-- PROBLEM --
Wherever the word "containers" turns up in a line of the entries, copy that line.

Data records
= = =

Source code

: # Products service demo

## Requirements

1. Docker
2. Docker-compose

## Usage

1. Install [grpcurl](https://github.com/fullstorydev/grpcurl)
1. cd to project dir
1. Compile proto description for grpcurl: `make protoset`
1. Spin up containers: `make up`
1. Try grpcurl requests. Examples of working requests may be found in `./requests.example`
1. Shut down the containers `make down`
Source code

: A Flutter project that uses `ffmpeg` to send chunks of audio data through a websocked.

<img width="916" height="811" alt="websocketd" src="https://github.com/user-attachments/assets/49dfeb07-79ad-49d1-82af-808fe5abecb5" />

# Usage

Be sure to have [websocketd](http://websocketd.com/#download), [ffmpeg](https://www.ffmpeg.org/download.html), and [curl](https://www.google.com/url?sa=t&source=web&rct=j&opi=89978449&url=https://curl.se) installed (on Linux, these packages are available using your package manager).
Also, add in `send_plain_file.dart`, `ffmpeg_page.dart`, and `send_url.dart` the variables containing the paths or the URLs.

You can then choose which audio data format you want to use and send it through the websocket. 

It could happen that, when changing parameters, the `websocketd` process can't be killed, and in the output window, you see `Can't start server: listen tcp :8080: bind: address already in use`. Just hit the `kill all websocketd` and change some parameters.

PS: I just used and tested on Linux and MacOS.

= = =

-- FINISHED EXERCISE --
1. Spin up containers: `make up`
1. Shut down the containers `make down`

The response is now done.